New York introduces biometric privacy act
On January 6, New York Assembly Bill A 27 was prefiled in the 2021-22 state legislative session, which would establish the Biometric Privacy Act and establish provisions regarding the retention, collection, disclosure and destruction of biometric identifiers or biometric information. Highlights of the bill include:
- Private entities in possession of biometric identifiers or information will be required to develop a written public policy “establishing a retention schedule and guidelines for permanently destroying biometric identifiers and information when the initial purpose for collecting or obtaining such identifiers or information has been satisfied or within three years of the individual’s last interaction with the private entity, whichever occurs first.” Further, unless a private entity possesses a valid warrant or court subpoena, it must comply with its established retention schedule and destruction guidelines.
- Prior to obtaining a person’s biometric identifier or information, a private entity must inform the subject (or a subject’s legally authorized representative) in writing that the identifier or information is being collected or stored, the specific purpose and length of term for which it is being collected, stored, and used, and must receive a written release from the subject or legally authorized representative.

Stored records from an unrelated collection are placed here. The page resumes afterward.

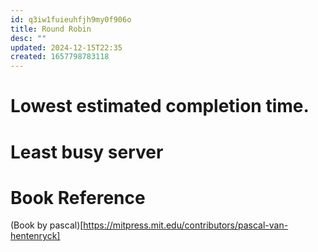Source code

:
 ```yaml
---
id: q3iw1fuieuhfjh9my0f906o
title: Round Robin
desc: ""
updated: 2024-12-15T22:35
created: 1657798783118
---
```

# Lowest estimated completion time.

# Least busy server

# Book Reference

(Book by pascal)[https://mitpress.mit.edu/contributors/pascal-van-hentenryck]

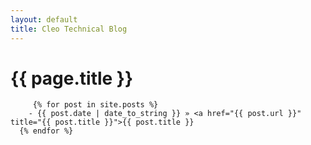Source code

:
 ```yaml
---
layout: default
title: Cleo Technical Blog
---
```

# {{ page.title }}
	
         {% for post in site.posts %}
	    - {{ post.date | date_to_string }} » <a href="{{ post.url }}" title="{{ post.title }}">{{ post.title }}
	  {% endfor %}
	
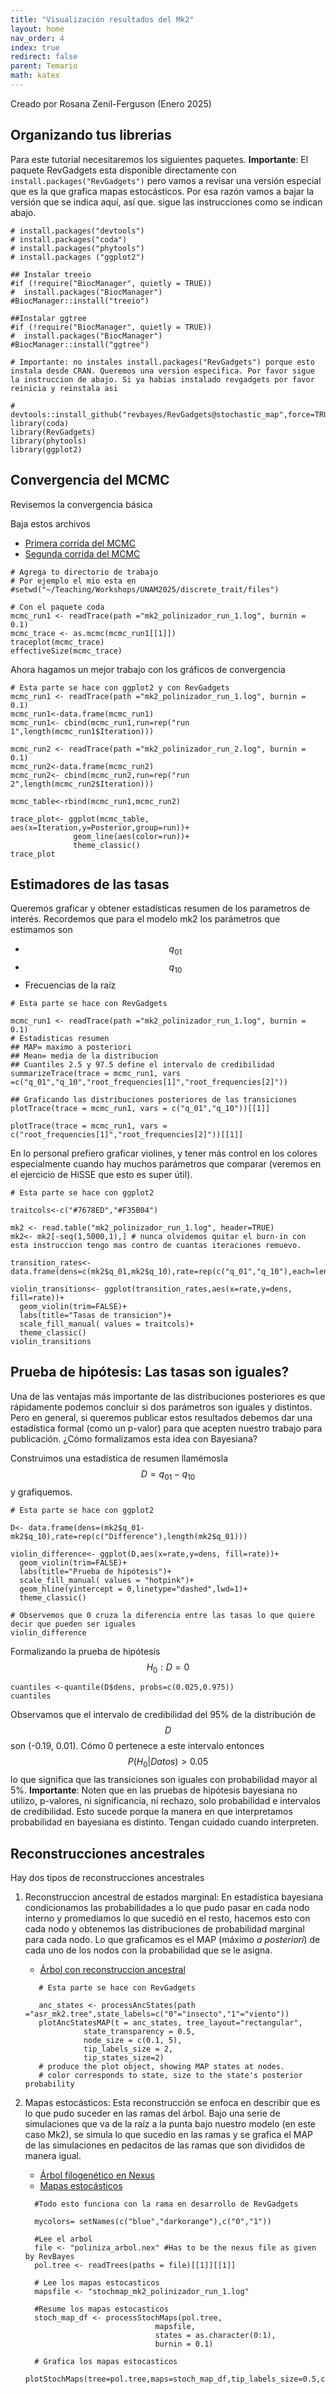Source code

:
 ```yaml
---
title: "Visualización resultados del Mk2"
layout: home
nav_order: 4
index: true
redirect: false
parent: Temario
math: katex
---
```


Creado por Rosana Zenil-Ferguson (Enero 2025)

## Organizando tus librerias

Para este tutorial necesitaremos los siguientes paquetes. **Importante**: El paquete RevGadgets esta disponible directamente con ``install.packages("RevGadgets")`` pero vamos a revisar una versión especial que es la que grafica mapas estocásticos. Por esa razón vamos a bajar la versión que se indica aquí, así que. sigue las instrucciones como se indican abajo. 

```
# install.packages("devtools")
# install.packages("coda")
# install.packages("phytools")
# install.packages ("ggplot2")

## Instalar treeio
#if (!require("BiocManager", quietly = TRUE))
#  install.packages("BiocManager")
#BiocManager::install("treeio")

##Instalar ggtree
#if (!require("BiocManager", quietly = TRUE))
#  install.packages("BiocManager")
#BiocManager::install("ggtree")

# Importante: no instales install.packages("RevGadgets") porque esto instala desde CRAN. Queremos una version especifica. Por favor sigue la instruccion de abajo. Si ya habias instalado revgadgets por favor reinicia y reinstala asi

# devtools::install_github("revbayes/RevGadgets@stochastic_map",force=TRUE)
library(coda)
library(RevGadgets)
library(phytools)
library(ggplot2)
```

## Convergencia del MCMC

Revisemos la convergencia básica

Baja estos archivos
+ [Primera corrida del MCMC](https://ixchelgzlzr.github.io/filo_bayes_UNAM/docs/discrete/files/mk2_polinizador_run_1.log)
+ [Segunda corrida del MCMC](https://github.com/ixchelgzlzr/filo_bayes_UNAM/blob/main/docs/discrete/files/mk2_polinizador_run_2.log)

```
# Agrega to directorio de trabajo
# Por ejemplo el mio esta en 
#setwd("~/Teaching/Workshops/UNAM2025/discrete_trait/files")

# Con el paquete coda
mcmc_run1 <- readTrace(path ="mk2_polinizador_run_1.log", burnin = 0.1)
mcmc_trace <- as.mcmc(mcmc_run1[[1]])
traceplot(mcmc_trace)
effectiveSize(mcmc_trace)
```

Ahora hagamos un mejor trabajo con los gráficos de convergencia

```
# Esta parte se hace con ggplot2 y con RevGadgets
mcmc_run1 <- readTrace(path ="mk2_polinizador_run_1.log", burnin = 0.1)
mcmc_run1<-data.frame(mcmc_run1)
mcmc_run1<- cbind(mcmc_run1,run=rep("run 1",length(mcmc_run1$Iteration)))

mcmc_run2 <- readTrace(path ="mk2_polinizador_run_2.log", burnin = 0.1)
mcmc_run2<-data.frame(mcmc_run2)
mcmc_run2<- cbind(mcmc_run2,run=rep("run 2",length(mcmc_run2$Iteration)))

mcmc_table<-rbind(mcmc_run1,mcmc_run2)

trace_plot<- ggplot(mcmc_table, aes(x=Iteration,y=Posterior,group=run))+
              geom_line(aes(color=run))+
              theme_classic()
trace_plot

```

## Estimadores de las tasas

Queremos graficar y obtener estadísticas resumen de los parametros de interés. Recordemos que para el modelo mk2 los parámetros que estimamos son

+ $$q_{01}$$
+ $$q_{10}$$
+ Frecuencias de la raíz


```
# Esta parte se hace con RevGadgets

mcmc_run1 <- readTrace(path ="mk2_polinizador_run_1.log", burnin = 0.1)
# Estadisticas resumen
## MAP= maximo a posteriori
## Mean= media de la distribucion
## Cuantiles 2.5 y 97.5 define el intervalo de credibilidad
summarizeTrace(trace = mcmc_run1, vars =c("q_01","q_10","root_frequencies[1]","root_frequencies[2]"))

## Graficando las distribuciones posteriores de las transiciones
plotTrace(trace = mcmc_run1, vars = c("q_01","q_10"))[[1]]

plotTrace(trace = mcmc_run1, vars = c("root_frequencies[1]","root_frequencies[2]"))[[1]]
```

En lo personal prefiero graficar violines, y tener más control en los colores especialmente cuando hay muchos parámetros que comparar (veremos en el ejercicio de HiSSE que esto es super útil).

```
# Esta parte se hace con ggplot2

traitcols<-c("#7678ED","#F35B04")

mk2 <- read.table("mk2_polinizador_run_1.log", header=TRUE)
mk2<- mk2[-seq(1,5000,1),] # nunca olvidemos quitar el burn-in con esta instruccion tengo mas contro de cuantas iteraciones remuevo.

transition_rates<- data.frame(dens=c(mk2$q_01,mk2$q_10),rate=rep(c("q_01","q_10"),each=length(mk2$q_01)))

violin_transitions<- ggplot(transition_rates,aes(x=rate,y=dens, fill=rate))+
  geom_violin(trim=FALSE)+
  labs(title="Tasas de transicion")+
  scale_fill_manual( values = traitcols)+
  theme_classic()
violin_transitions

```

## Prueba de hipótesis: Las tasas son iguales?

Una de las ventajas más importante de las distribuciones posteriores es que rápidamente podemos concluir si dos parámetros son iguales y distintos. Pero en general, si queremos publicar estos resultados debemos dar una estadística formal (como un p-valor) para que acepten nuestro trabajo para publicación. ¿Cómo formalizamos esta idea con Bayesiana?

Construimos una estadística de resumen llamémosla $$D= q_{01}-q_{10}$$ y grafiquemos.

```
# Esta parte se hace con ggplot2

D<- data.frame(dens=(mk2$q_01-mk2$q_10),rate=rep(c("Difference"),length(mk2$q_01)))

violin_difference<- ggplot(D,aes(x=rate,y=dens, fill=rate))+
  geom_violin(trim=FALSE)+
  labs(title="Prueba de hipótesis")+
  scale_fill_manual( values = "hotpink")+
  geom_hline(yintercept = 0,linetype="dashed",lwd=1)+
  theme_classic()

# Observemos que 0 cruza la diferencia entre las tasas lo que quiere decir que pueden ser iguales
violin_difference

```

Formalizando la prueba de hipótesis
$$ H_0: D=0$$


```
cuantiles <-quantile(D$dens, probs=c(0.025,0.975))
cuantiles
```

Observamos que el intervalo de credibilidad del 95% de la distribución de $$D$$ son (-0.19, 0.01). Cómo 0 pertenece a este intervalo entonces $$P(H_0\lvert Datos)>0.05$$ lo que significa que las transiciones son iguales con probabilidad mayor al 5%. **Importante**: Noten que en las pruebas de hipótesis bayesiana no utilizo, p-valores, ni significancia, ni rechazo, solo probabilidad e intervalos de credibilidad. Esto sucede porque la manera en que interpretamos probabilidad en bayesiana es distinto. Tengan cuidado cuando interpreten. 

## Reconstrucciones ancestrales

Hay dos tipos de reconstrucciones ancestrales

1. Reconstruccion ancestral de estados marginal: En estadística bayesiana condicionamos las probabilidades a lo que pudo pasar en cada nodo interno y promediamos lo que sucedió en el resto, hacemos esto con cada nodo y obtenemos las distribuciones de probabilidad marginal para cada nodo. Lo que graficamos es el MAP (máximo *a posteriori*) de cada uno de los nodos con la probabilidad que se le asigna. 

    + [Árbol con reconstruccion ancestral](files/asr_mk2.tree)

    ```
       # Esta parte se hace con RevGadgets

       anc_states <- processAncStates(path ="asr_mk2.tree",state_labels=c("0"="insecto","1"="viento"))
       plotAncStatesMAP(t = anc_states, tree_layout="rectangular",
                 state_transparency = 0.5,
                 node_size = c(0.1, 5),
                 tip_labels_size = 2,
                 tip_states_size=2)
       # produce the plot object, showing MAP states at nodes.
       # color corresponds to state, size to the state's posterior probability

    ```


2. Mapas estocásticos: Esta reconstrucción se enfoca en describir que es lo que pudo suceder en las ramas del árbol. Bajo una serie de simulaciones que va de la raíz a la punta bajo nuestro modelo (en este caso Mk2), se simula lo que sucedio en las ramas y se grafica el MAP de las simulaciones en pedacitos de las ramas que son divididos de manera igual. 

    + [Árbol filogenético en Nexus](files/poliniza_arbol.nex)
    + [Mapas estocásticos](files/stochmap_mk2_polinizador_run_1.log)

    ```
      #Todo esto funciona con la rama en desarrollo de RevGadgets

      mycolors= setNames(c("blue","darkorange"),c("0","1"))

      #Lee el arbol
      file <- "poliniza_arbol.nex" #Has to be the nexus file as given by RevBayes
      pol.tree <- readTrees(paths = file)[[1]][[1]]

      # Lee los mapas estocasticos
      mapsfile <- "stochmap_mk2_polinizador_run_1.log" 

      #Resume los mapas estocasticos 
      stoch_map_df <- processStochMaps(pol.tree,
                                 mapsfile, 
                                 states = as.character(0:1), 
                                 burnin = 0.1)

      # Grafica los mapas estocasticos
      plotStochMaps(tree=pol.tree,maps=stoch_map_df,tip_labels_size=0.5,colors=mycolors)
    ```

- Private entities may not sell, lease, trade, or otherwise profit from a person’s biometric identifier or information.
- Private entities may not disclose, redisclose, or otherwise disseminate such information unless (i) the subject provides consent; (ii) “the disclosure or redisclosure completes a financial transaction requested or authorized by the subject” or the subject’s legally authorized representative; or (iii) the information is required by a valid warrant or court subpoena.
- Private entities must take measures to store, transmit, and protect all biometric identifiers and information from disclosure “using the reasonable standard of care within the private entity’s industry” and “in a manner that is the same as or more protective than the manner in which the private entity stores, transmits, and protects other confidential and sensitive information.”
- The bill provides a private right of action for any person aggrieved by the bill’s provisions, including damages of $5,000 or actual damages (whichever is greater), reasonable attorneys’ fees and costs, and other relief including injunctive relief as deemed appropriate.
Notably, the New York Biometric Privacy Act is a close parallel to the Illinois Biometric Information Privacy Act, which was enacted in 2008.